The New York Times Rewrites American History

What does it mean to be a liberal in today’s world? More than anything else, to be a liberal is to be anti-American.

Byron York describes a New York Times project of which I was unaware, but by which I am not surprised:

In the Times’ view — which it hopes to make the view of millions of Americans — the country was actually founded in 1619, when the first Africans were brought to North America, to Virginia, to be sold as slaves.

This year marks the 400th anniversary of that event, and the Times has created something called The 1619 Project. This is what the paper hopes the project will accomplish: “It aims to reframe the country’s history, understanding 1619 as our true founding, and placing the consequences of slavery and the contributions of black Americans at the very center of the story we tell ourselves about who we are.”

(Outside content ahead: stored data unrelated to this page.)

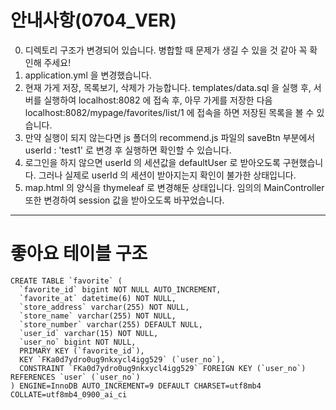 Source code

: # 안내사항(0704_VER)
0. 디렉토리 구조가 변경되어 있습니다. 병합할 때 문제가 생길 수 있을 것 같아 꼭 확인해 주세요! 
1. application.yml 을 변경했습니다. 
2. 현재 가게 저장, 목록보기, 삭제가 가능합니다. templates/data.sql 을 실행 후, 서버를 실행하여 localhost:8082 에 접속 후, 아무 가게를 저장한 다음 localhost:8082/mypage/favorites/list/1 에 접속을 하면 저장된 목록을 볼 수 있습니다.
3. 만약 실행이 되지 않는다면 js 폴더의 recommend.js 파일의 saveBtn 부분에서 userId : 'test1' 로 변경 후 실행하면 확인할 수 있습니다.
4. 로그인을 하지 않으면 userId 의 세션값을 defaultUser 로 받아오도록 구현했습니다. 그러나 실제로 userId 의 세션이 받아지는지 확인이 불가한 상태입니다. 
5. map.html 의 양식을 thymeleaf 로 변경해둔 상태입니다. 임의의 MainController 또한 변경하여 session 값을 받아오도록 바꾸었습니다.

---
# 좋아요 테이블 구조
```
CREATE TABLE `favorite` (
  `favorite_id` bigint NOT NULL AUTO_INCREMENT,
  `favorite_at` datetime(6) NOT NULL,
  `store_address` varchar(255) NOT NULL,
  `store_name` varchar(255) NOT NULL,
  `store_number` varchar(255) DEFAULT NULL,
  `user_id` varchar(15) NOT NULL,
  `user_no` bigint NOT NULL,
  PRIMARY KEY (`favorite_id`),
  KEY `FKa0d7ydro0ug9nkxycl4igg529` (`user_no`),
  CONSTRAINT `FKa0d7ydro0ug9nkxycl4igg529` FOREIGN KEY (`user_no`) REFERENCES `user` (`user_no`)
) ENGINE=InnoDB AUTO_INCREMENT=9 DEFAULT CHARSET=utf8mb4 COLLATE=utf8mb4_0900_ai_ci
``` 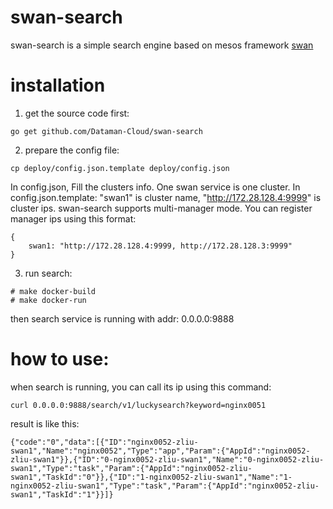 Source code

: # swan-search

swan-search is a simple search engine based on mesos framework [swan](https://github.com/Dataman-Cloud/swan)

# installation
1. get the source code first:
```
go get github.com/Dataman-Cloud/swan-search
```

2. prepare the config file:
```
cp deploy/config.json.template deploy/config.json
```
In config.json, Fill the clusters info. One swan service is one cluster.
In config.json.template:
"swan1" is cluster name, "http://172.28.128.4:9999" is cluster ips.
swan-search supports multi-manager mode. You can register manager ips using this format:
```
{
	swan1: "http://172.28.128.4:9999, http://172.28.128.3:9999"
}
```

3. run search:
```
# make docker-build
# make docker-run
```
then search service is running with addr: 0.0.0.0:9888

# how to use:
when search is running, you can call its ip using this command:
```
curl 0.0.0.0:9888/search/v1/luckysearch?keyword=nginx0051
```
result is like this:
```
{"code":"0","data":[{"ID":"nginx0052-zliu-swan1","Name":"nginx0052","Type":"app","Param":{"AppId":"nginx0052-zliu-swan1"}},{"ID":"0-nginx0052-zliu-swan1","Name":"0-nginx0052-zliu-swan1","Type":"task","Param":{"AppId":"nginx0052-zliu-swan1","TaskId":"0"}},{"ID":"1-nginx0052-zliu-swan1","Name":"1-nginx0052-zliu-swan1","Type":"task","Param":{"AppId":"nginx0052-zliu-swan1","TaskId":"1"}}]}
```
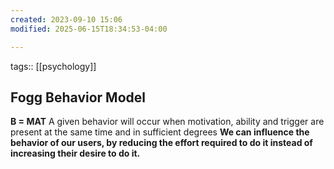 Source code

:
 ```yaml
---
created: 2023-09-10 15:06
modified: 2025-06-15T18:34:53-04:00

---
```

tags:: [[psychology]]

## Fogg Behavior Model

**B = MAT**
A given behavior will occur when motivation, ability and trigger are present at the same time and in sufficient degrees
**We can influence the behavior of our users, by reducing the effort required to do it instead of increasing their desire to do it.**
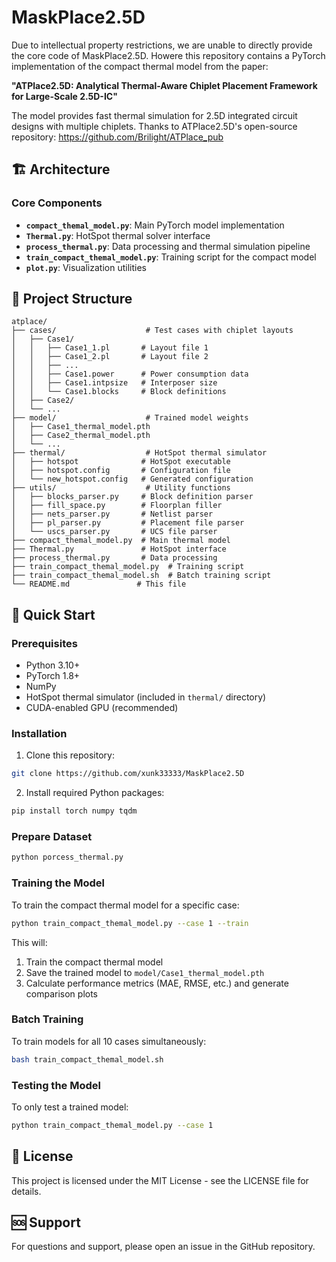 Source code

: # MaskPlace2.5D 
Due to intellectual property restrictions, we are unable to directly provide the core code of MaskPlace2.5D. Howere this repository contains a PyTorch implementation of the compact thermal model from the paper:

**"ATPlace2.5D: Analytical Thermal-Aware Chiplet Placement Framework for Large-Scale 2.5D-IC"**

The model provides fast thermal simulation for 2.5D integrated circuit designs with multiple chiplets. 
Thanks to ATPlace2.5D's open-source repository: https://github.com/Brilight/ATPlace_pub

## 🏗️ Architecture

### Core Components

- **`compact_themal_model.py`**: Main PyTorch model implementation
- **`Thermal.py`**: HotSpot thermal solver interface
- **`process_thermal.py`**: Data processing and thermal simulation pipeline
- **`train_compact_themal_model.py`**: Training script for the compact model
- **`plot.py`**: Visualization utilities

## 📁 Project Structure

```
atplace/
├── cases/                    # Test cases with chiplet layouts
│   ├── Case1/
│   │   ├── Case1_1.pl       # Layout file 1
│   │   ├── Case1_2.pl       # Layout file 2
│   │   ├── ...
│   │   ├── Case1.power      # Power consumption data
│   │   ├── Case1.intpsize   # Interposer size
│   │   └── Case1.blocks     # Block definitions
│   ├── Case2/
│   └── ...
├── model/                    # Trained model weights
│   ├── Case1_thermal_model.pth
│   ├── Case2_thermal_model.pth
│   └── ...
├── thermal/                  # HotSpot thermal simulator
│   ├── hotspot              # HotSpot executable
│   ├── hotspot.config       # Configuration file
│   └── new_hotspot.config   # Generated configuration
├── utils/                    # Utility functions
│   ├── blocks_parser.py     # Block definition parser
│   ├── fill_space.py        # Floorplan filler
│   ├── nets_parser.py       # Netlist parser
│   ├── pl_parser.py         # Placement file parser
│   └── uscs_parser.py       # UCS file parser
├── compact_themal_model.py  # Main thermal model
├── Thermal.py               # HotSpot interface
├── process_thermal.py       # Data processing
├── train_compact_themal_model.py  # Training script
├── train_compact_themal_model.sh  # Batch training script
└── README.md               # This file
```

## 🚀 Quick Start

### Prerequisites

- Python 3.10+
- PyTorch 1.8+
- NumPy
- HotSpot thermal simulator (included in `thermal/` directory)
- CUDA-enabled GPU (recommended)

### Installation

1. Clone this repository:
```bash
git clone https://github.com/xunk33333/MaskPlace2.5D
```

2. Install required Python packages:
```bash
pip install torch numpy tqdm
```
### Prepare Dataset
```bash
python porcess_thermal.py
```
### Training the Model

To train the compact thermal model for a specific case:

```bash
python train_compact_themal_model.py --case 1 --train
```

This will:
1. Train the compact thermal model
2. Save the trained model to `model/Case1_thermal_model.pth`
3. Calculate performance metrics (MAE, RMSE, etc.) and generate comparison plots
### Batch Training

To train models for all 10 cases simultaneously:

```bash
bash train_compact_themal_model.sh
```

### Testing the Model

To only test a trained model:

```bash
python train_compact_themal_model.py --case 1
```

## 📄 License

This project is licensed under the MIT License - see the LICENSE file for details.

## 🆘 Support

For questions and support, please open an issue in the GitHub repository.

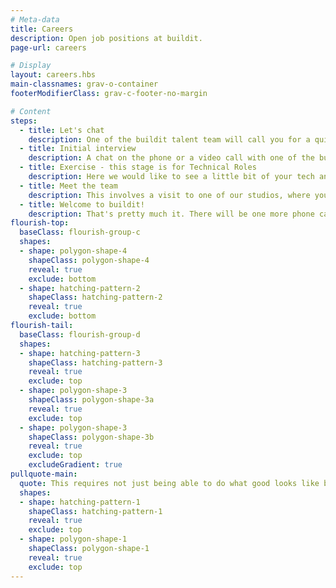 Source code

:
 ```yaml
---
# Meta-data
title: Careers
description: Open job positions at buildit.
page-url: careers

# Display
layout: careers.hbs
main-classnames: grav-o-container
footerModifierClass: grav-c-footer-no-margin

# Content
steps:
  - title: Let's chat
    description: One of the buildit talent team will call you for a quick chat to find out a little bit about you. For some roles we would ask you to complete an exercise after but we will let you know at this stage for sure!
  - title: Initial interview
    description: A chat on the phone or a video call with one of the buildit studio team, where we talk a bit about us and how your experiences can help us. For some roles we would invite you to the Studio to meet face to face, we would also welcome you at the studio if this would be your preference.
  - title: Exercise - this stage is for Technical Roles
    description: Here we would like to see a little bit of your tech and coding skills. We will send you the details for the exercise, so that you can show us some awesome code. Your solution will be used in the next stage to build upon during a pairing session with a couple of our engineers.
  - title: Meet the team
    description: This involves a visit to one of our studios, where you get to meet a few of the team if haven't done so in the process. We'll get to talk in more detail about what we do, your experiences and ambitions. If you are an Engineer we will also spend a bit of time talking about your tech submission and we will pair program building a few more features.
  - title: Welcome to buildit!
    description: That's pretty much it. There will be one more phone call to confirm transfer details with you, and possible start dates.
flourish-top:
  baseClass: flourish-group-c
  shapes:
  - shape: polygon-shape-4
    shapeClass: polygon-shape-4
    reveal: true
    exclude: bottom
  - shape: hatching-pattern-2
    shapeClass: hatching-pattern-2
    reveal: true
    exclude: bottom
flourish-tail:
  baseClass: flourish-group-d
  shapes:
  - shape: hatching-pattern-3
    shapeClass: hatching-pattern-3
    reveal: true
    exclude: top
  - shape: polygon-shape-3
    shapeClass: polygon-shape-3a
    reveal: true
    exclude: top
  - shape: polygon-shape-3
    shapeClass: polygon-shape-3b
    reveal: true
    exclude: top
    excludeGradient: true
pullquote-main: 
  quote: This requires not just being able to do what good looks like but to stand in the middle of something not good and influence the outcome incrementally day to day to make it better.
  shapes:
  - shape: hatching-pattern-1
    shapeClass: hatching-pattern-1
    reveal: true
    exclude: top
  - shape: polygon-shape-1
    shapeClass: polygon-shape-1
    reveal: true
    exclude: top
---
```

The coincidence of slaves arriving in Jamestown, Virginia in 1619 has been seized on by liberals as an excuse to talk more about slavery–a subject that an objective observer might think had already been talked to death. The “400th anniversary” was to be celebrated by the City of Minneapolis in bizarrely racist fashion, with “white bodied” and “black bodied” city employees attending different consciousness-raising sessions. Those events were canceled after we brought them to light.

The basic thrust of The 1619 project is that everything in American history is explained by slavery and race. The message is woven throughout the first publication of the project, an entire edition of the Times magazine. It begins with an overview of race in America — “Our democracy’s founding ideals were false when they were written. Black Americans have fought to make the true.” — written by Times writer Nikole Hannah-Jones….

The idea that “everything in American history is explained by slavery and race” has become conventional wisdom on the Left. Basically, nothing good has ever happened here, at least not until recently. The Left now includes the public schools, so that one of my kids came home from second grade with the understanding that Martin Luther King had freed the slaves.

The essays go on to cover the economy (“If you want to understand the brutality of American capitalism, you have to start on the plantation.”)…

This is profoundly stupid. The South had a relatively primitive economy; the North was the home of capitalism, which is why the North had the economic strength to win the Civil War. There was a time when everyone understood this, but the Times has regressed.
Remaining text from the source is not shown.